The mental icon we produce of God is necessary for our human minds and helps us avoid error and know how to live, but ultimately we should recognize that God transcends such an image. Our intellect can't penetrate beyond the icon, beyond our limited power of thought, but our will can and should. We can love the mysterious One in the darkness beyond the reach of our intellects, apart from all our ideas about Him, and this is the truer love for Him because it is a love for God Himself, not for our creaturely misconception of Him.

J.R. Stoodley

Can ya tell I've been reading "The Cloud of Unknowing"? :-)

Trying not to take myself too seriously here.

It is just staggering, sometimes, to attend to the reality that, in fact, this is all real. I am here. I exist. The world around me is real. Other people are real. Life is actually going on all around me, working, playing, loving, hating, living, dying. The world not a hypothetical, a postulate, a philosophy problem. We are not just playing games thinking "What if?" We cannot endure such reality without existential awe.

SDG, I absolutely love your thoughts here.

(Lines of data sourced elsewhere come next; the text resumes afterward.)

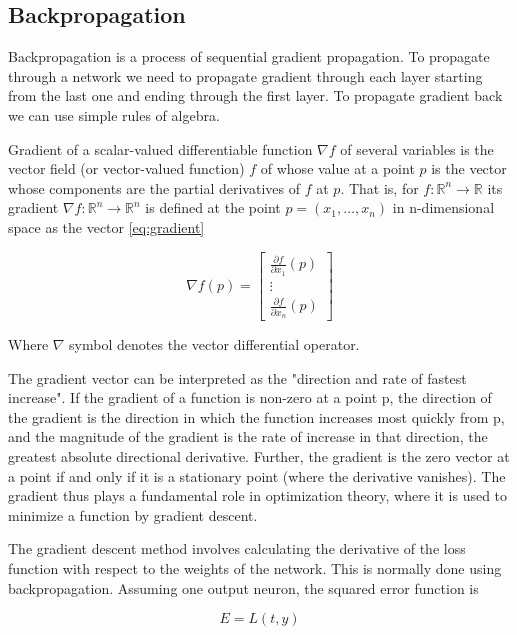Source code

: \subsection{Backpropagation}

Backpropagation is a process of sequential gradient propagation. To propagate through a network we need to propagate gradient through each layer starting from the last one and ending through the first layer. To propagate gradient back we can use simple rules of algebra.

Gradient of a scalar-valued differentiable function $\nabla f$ of several variables is the vector field (or vector-valued function) $f$ of whose value at a point $p$ is the vector whose components are the partial derivatives of $f$ at $p$. That is, for $f\colon \mathbb {R} ^{n}\to \mathbb {R}$ its gradient $\nabla f\colon \mathbb {R} ^{n}\to \mathbb {R} ^{n}$ is defined at the point $p=(x_{1},\ldots ,x_{n})$ in n-dimensional space as the vector \ref{eq:gradient}

\begin{equation}
    \label{eq:gradient}
    \nabla f(p)=
    \begin{bmatrix}{
        \frac {\partial f}{\partial x_{1}}}(p) \\\vdots \\{\frac {\partial f}{\partial x_{n}}}(p)
    \end{bmatrix}
\end{equation}

Where $\nabla$ symbol denotes the vector differential operator.

The gradient vector can be interpreted as the "direction and rate of fastest increase". If the gradient of a function is non-zero at a point p, the direction of the gradient is the direction in which the function increases most quickly from p, and the magnitude of the gradient is the rate of increase in that direction, the greatest absolute directional derivative. Further, the gradient is the zero vector at a point if and only if it is a stationary point (where the derivative vanishes). The gradient thus plays a fundamental role in optimization theory, where it is used to minimize a function by gradient descent.

The gradient descent method involves calculating the derivative of the loss function with respect to the weights of the network. This is normally done using backpropagation. Assuming one output neuron, the squared error function is

\begin{equation}
    \label{eq:gradient_error}
    E=L(t,y)
\end{equation}

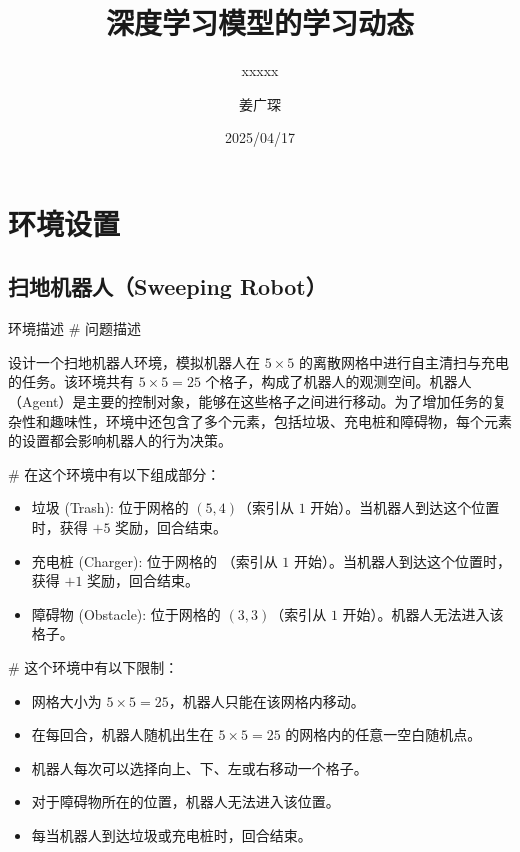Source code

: \documentclass[citestyle=gb7714-2015, bibstyle=gb7714-2015,lang=cn,14pt,scheme=chinese]{elegantbook}
\title{深度学习模型的学习动态}
\subtitle{xxxxx}
\author{姜广琛}
\institute{西北工业大学}
\date{2025/04/17}
\begin{document}


\mainmatter%

\chapter{环境设置}

\section{扫地机器人（Sweeping Robot）}

\begin{definition*}{环境描述}
\# 问题描述

    设计一个扫地机器人环境，模拟机器人在 \(5 \times 5\) 的离散网格中进行自主清扫与充电的任务。该环境共有 \(5 \times 5 = 25\) 个格子，构成了机器人的观测空间。机器人（Agent）是主要的控制对象，能够在这些格子之间进行移动。为了增加任务的复杂性和趣味性，环境中还包含了多个元素，包括垃圾、充电桩和障碍物，每个元素的设置都会影响机器人的行为决策。

\# 在这个环境中有以下组成部分：
    \begin{itemize}
        \item 垃圾 (Trash): 位于网格的 \(\left( 5, 4 \right)\)（索引从 \(1\) 开始）。当机器人到达这个位置时，获得 \(+5\) 奖励，回合结束。
        \item 充电桩 (Charger): 位于网格的 （索引从 \(1\) 开始）。当机器人到达这个位置时，获得 \(+1\) 奖励，回合结束。
        \item 障碍物 (Obstacle): 位于网格的 \(\left( 3, 3 \right)\)（索引从 \(1\) 开始）。机器人无法进入该格子。
    \end{itemize}

\# 这个环境中有以下限制：
\begin{itemize}
    \item 网格大小为 \(5 \times 5 = 25\)，机器人只能在该网格内移动。
    \item 在每回合，机器人随机出生在 \(5 \times 5 = 25\) 的网格内的任意一空白随机点。
    \item 机器人每次可以选择向上、下、左或右移动一个格子。
    \item 对于障碍物所在的位置，机器人无法进入该位置。
    \item 每当机器人到达垃圾或充电桩时，回合结束。
\end{itemize}
\end{definition*}
\end{document}
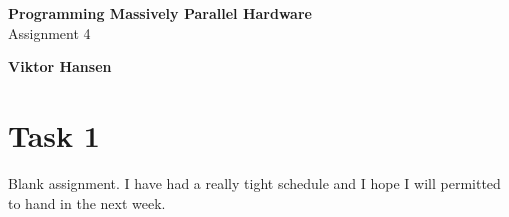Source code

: \documentclass[11pt,a4paper,english]{article}
\begin{document}
\thispagestyle{empty} %
\hspace{6cm} \vspace{6cm}
\begin{center}
\textbf{\Huge {Programming Massively Parallel Hardware}}\\ \vspace{0.5cm}
\Large{Assignment 4}
\end{center}
\vspace{3cm}
\begin{center}
\Large{\textbf{Viktor Hansen}}
\end{center}
\vspace{6.0cm}
\thispagestyle{empty}

\newpage

\section*{Task 1}
Blank assignment. I have had a really tight schedule and I hope I will permitted to hand in the next week.



%
%



\end{document}
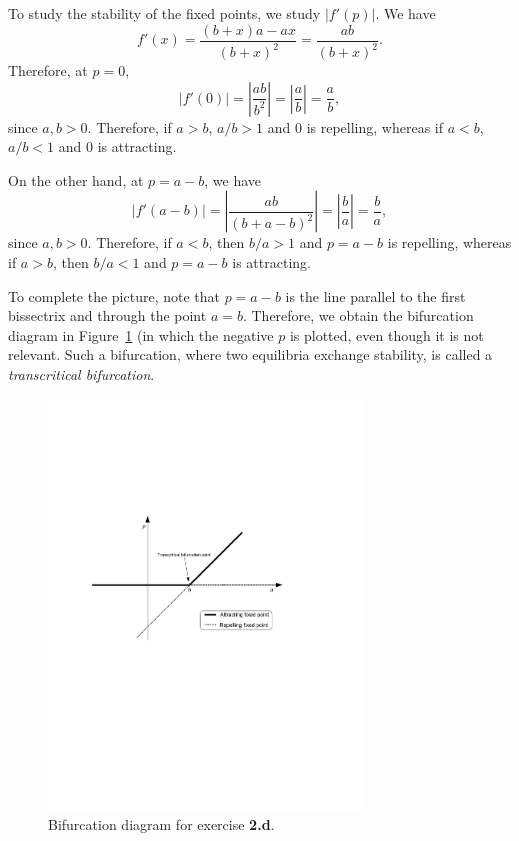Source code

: \documentclass[12pt]{article}
\theoremstyle{plain}
\begin{document}
To study the stability of the fixed points, we study $|f'(p)|$. We have
\[
f'(x)=\frac{(b+x)a-ax}{(b+x)^2}=\frac{ab}{(b+x)^2}.
\]
Therefore, at $p=0$,
\[
|f'(0)|=\left|\frac{ab}{b^2}\right|=\left|\frac ab\right|=\frac ab,
\]
since $a,b>0$. Therefore, if $a>b$, $a/b>1$ and $0$ is repelling, whereas if $a<b$, $a/b<1$ and $0$ is attracting.

On the other hand, at $p=a-b$, we have
\[
|f'(a-b)|=\left|\frac{ab}{(b+a-b)^2}\right|=\left|\frac ba\right|=\frac ba,
\]
since $a,b>0$. Therefore, if $a<b$, then $b/a>1$ and $p=a-b$ is repelling, whereas if $a>b$, then $b/a<1$ and $p=a-b$ is attracting.

\vskip0.5cm
To complete the picture, note that $p=a-b$ is the line parallel to the first bissectrix and through the point $a=b$. Therefore, we obtain the bifurcation diagram in Figure~\ref{fig:3} (in which the negative $p$ is plotted, even though it is not relevant. Such a bifurcation, where two equilibria exchange stability, is called a \emph{transcritical bifurcation}.
\begin{figure}[htbp]
\begin{center}
\includegraphics[width=0.75\textwidth]{fig2_midterm2007_solutions}
\caption{Bifurcation diagram for exercise {\bf 2.d}.}
\label{fig:3}
\end{center}
\end{figure}
\end{document}

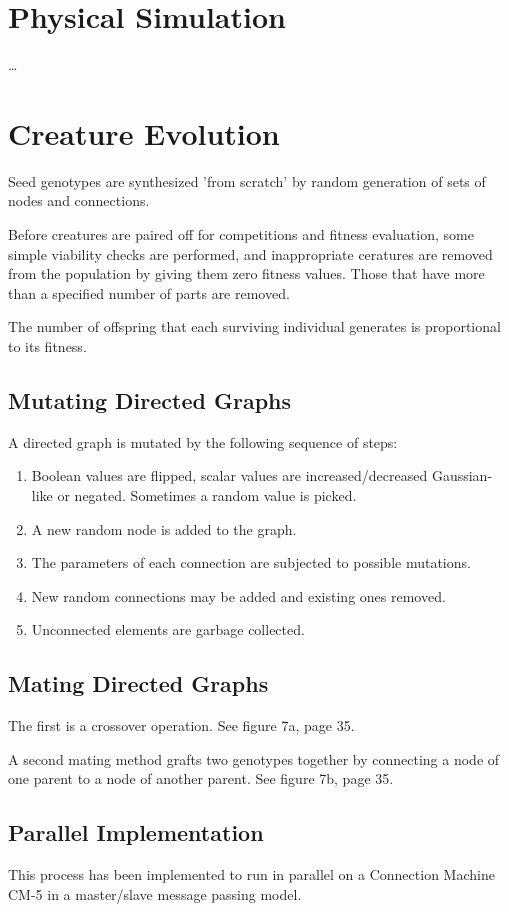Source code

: \documentclass[12pt]{book}
\begin{document}
\section{Physical Simulation}
\dots

\section{Creature Evolution}
Seed genotypes are synthesized 'from scratch' by random generation of sets of nodes and connections.

Before creatures are paired off for competitions and fitness evaluation, some simple viability checks are performed, and inappropriate ceratures are removed from the population by giving them zero fitness values. Those that have more than a specified number of parts are removed.

The number of offspring that each surviving individual generates is proportional to its fitness.

\subsection{Mutating Directed Graphs}
A directed graph is mutated by the following sequence of steps:
\begin{enumerate}
\item Boolean values are flipped, scalar values are increased/decreased Gaussian-like or negated. Sometimes a random value is picked.
\item A new random node is added to the graph.
\item The parameters of each connection are subjected to possible mutations.
\item New random connections may be added and existing ones removed.
\item Unconnected elements are garbage collected.
\end{enumerate}

\subsection{Mating Directed Graphs}
The first is a crossover operation. See figure 7a, page 35.

A second mating method grafts two genotypes together by connecting a node of one parent to a node of another parent. See figure 7b, page 35.

\subsection{Parallel Implementation}
This process has been implemented to run in parallel on a Connection Machine CM-5 in a master/slave message passing model.
\end{document}
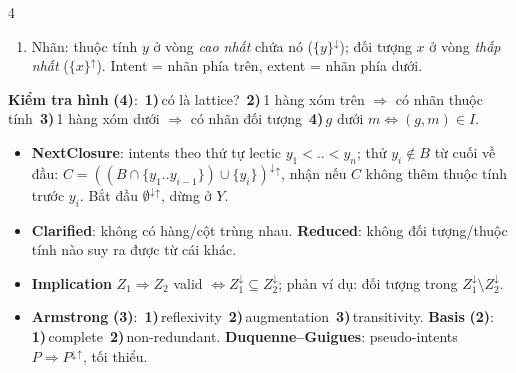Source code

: \documentclass[10pt]{article}
\newcommand{\kw}[1]{\textbf{#1}}
\newcommand{\cnt}[1]{{\color{h2}\bfseries(#1)}}
\newcommand{\n}[1]{\,{\color{h2}\bfseries#1)}\,}
\newcommand{\up}{^{\uparrow}}
\newcommand{\dn}{^{\downarrow}}
\begin{document}
\begin{multicols*}{4}
\begin{enumerate}[leftmargin=8pt]
\item Nhãn: thuộc tính $y$ ở vòng \emph{cao nhất} chứa nó ($\{y\}\dn$); đối tượng $x$ ở vòng \emph{thấp nhất} ($\{x\}\up$). Intent = nhãn phía trên, extent = nhãn phía dưới.
\end{enumerate}
\par\textbf{Kiểm tra hình} \cnt{4}: \n1có là lattice? \n21 hàng xóm trên $\Rightarrow$ có nhãn thuộc tính \n31 hàng xóm dưới $\Rightarrow$ có nhãn đối tượng \n4$g$ dưới $m\iff(g,m)\in I$.
\begin{itemize}
\item \kw{NextClosure}: intents theo thứ tự lectic $y_1<..<y_n$; thử $y_i\notin B$ từ cuối về đầu: $C=((B\cap\{y_1..y_{i-1}\})\cup\{y_i\})\dn{}\up$, nhận nếu $C$ không thêm thuộc tính trước $y_i$. Bắt đầu $\emptyset\dn{}\up$, dừng ở $Y$.
\item \kw{Clarified}: không có hàng/cột trùng nhau. \kw{Reduced}: không đối tượng/thuộc tính nào suy ra được từ cái khác.
\item \kw{Implication} $Z_1\Rightarrow Z_2$ valid $\iff Z_1\dn\subseteq Z_2\dn$; phản ví dụ: đối tượng trong $Z_1\dn\setminus Z_2\dn$.
\item \kw{Armstrong} \cnt{3}: \n1reflexivity \n2augmentation \n3transitivity. \kw{Basis} \cnt{2}: \n1complete \n2non-redundant. \kw{Duquenne--Guigues}: pseudo-intents $P\Rightarrow P\dn{}\up$, tối thiểu.
\end{itemize}


\end{multicols*}
\end{document}
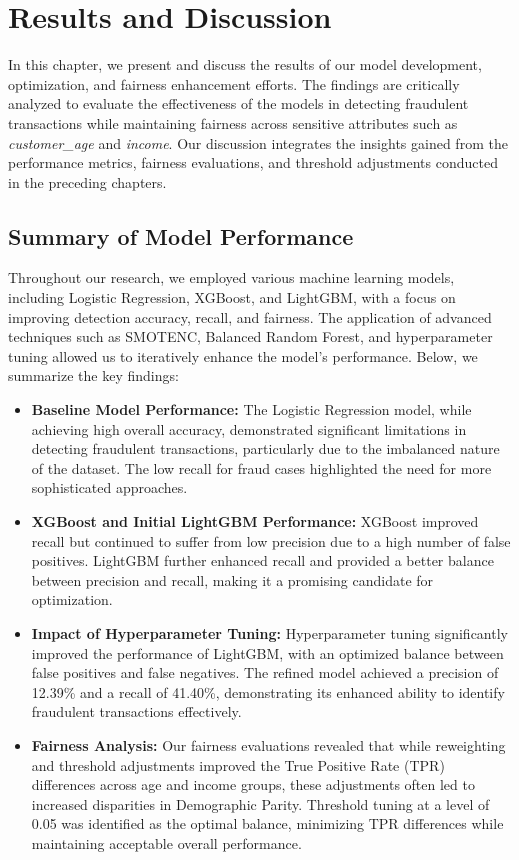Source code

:\documentclass[12pt,a4paper]{report}
\begin{document}
\chapter{Results and Discussion}

In this chapter, we present and discuss the results of our model development, optimization, and fairness enhancement efforts. The findings are critically analyzed to evaluate the effectiveness of the models in detecting fraudulent transactions while maintaining fairness across sensitive attributes such as \textit{customer\_age} and \textit{income}. Our discussion integrates the insights gained from the performance metrics, fairness evaluations, and threshold adjustments conducted in the preceding chapters.

\section{Summary of Model Performance}

Throughout our research, we employed various machine learning models, including Logistic Regression, XGBoost, and LightGBM, with a focus on improving detection accuracy, recall, and fairness. The application of advanced techniques such as SMOTENC, Balanced Random Forest, and hyperparameter tuning allowed us to iteratively enhance the model’s performance. Below, we summarize the key findings:

\begin{itemize}
    \item \textbf{Baseline Model Performance:} The Logistic Regression model, while achieving high overall accuracy, demonstrated significant limitations in detecting fraudulent transactions, particularly due to the imbalanced nature of the dataset. The low recall for fraud cases highlighted the need for more sophisticated approaches.
    
    \item \textbf{XGBoost and Initial LightGBM Performance:} XGBoost improved recall but continued to suffer from low precision due to a high number of false positives. LightGBM further enhanced recall and provided a better balance between precision and recall, making it a promising candidate for optimization.
    
    \item \textbf{Impact of Hyperparameter Tuning:} Hyperparameter tuning significantly improved the performance of LightGBM, with an optimized balance between false positives and false negatives. The refined model achieved a precision of 12.39\% and a recall of 41.40\%, demonstrating its enhanced ability to identify fraudulent transactions effectively.
    
    \item \textbf{Fairness Analysis:} Our fairness evaluations revealed that while reweighting and threshold adjustments improved the True Positive Rate (TPR) differences across age and income groups, these adjustments often led to increased disparities in Demographic Parity. Threshold tuning at a level of 0.05 was identified as the optimal balance, minimizing TPR differences while maintaining acceptable overall performance.
\end{itemize}
\end{document}
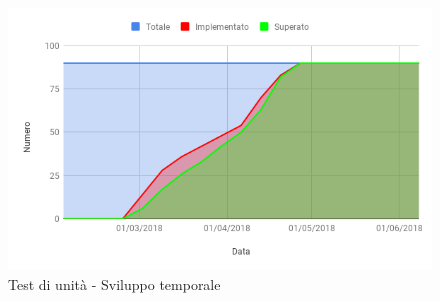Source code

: 			\begin{figure}[H]{\textwidth}
  				\centering
  				\includegraphics[width=1\linewidth]{./img/Test/sviluppoUnita.png}
	  			\caption{Test di unità - Sviluppo temporale}
			\end{figure}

And some people wonder at the happiness of Christians. Some people don't see the joy or the meaning in anything. May God let them truly experience His existence. Thanks for writing this comment, I may quote it. =) I mean..."we cannot endure such reality without existential awe." Nice.

Bill Q

I remember reading a question of this sort in "Stranger in a Strange Land" many years back. A character pondered that he didn't understand why a God would want to be worshipped. My own thought was at the time, and still is, that it is not because God has a big ego, but because we are designed to be able to appreciate the awesome, and that it is to our benefit when we do so. When I went to U.C. San Diego, I would sometimes go to the cliffs just to stare at the ocean. It always put me at awe, and somehow at peace. How much more can we be uplifted by feeling awe toward the infinitely awesome?

Maureen

God be praised that you haven't been bored or distracted! But it's not the common experience of Catholics through the ages, any more than St. Francis de Sales' constant experience of God's presence without any dry spells is typical. Indeed, boredom and distraction often seem to be a sort of dry spell.

There's a ancient, fun little poem by an Irish monk that's all about how his mind wanders and wanders and wanders throughout the cosmos, when he's in church hearing Mass or singing the Office.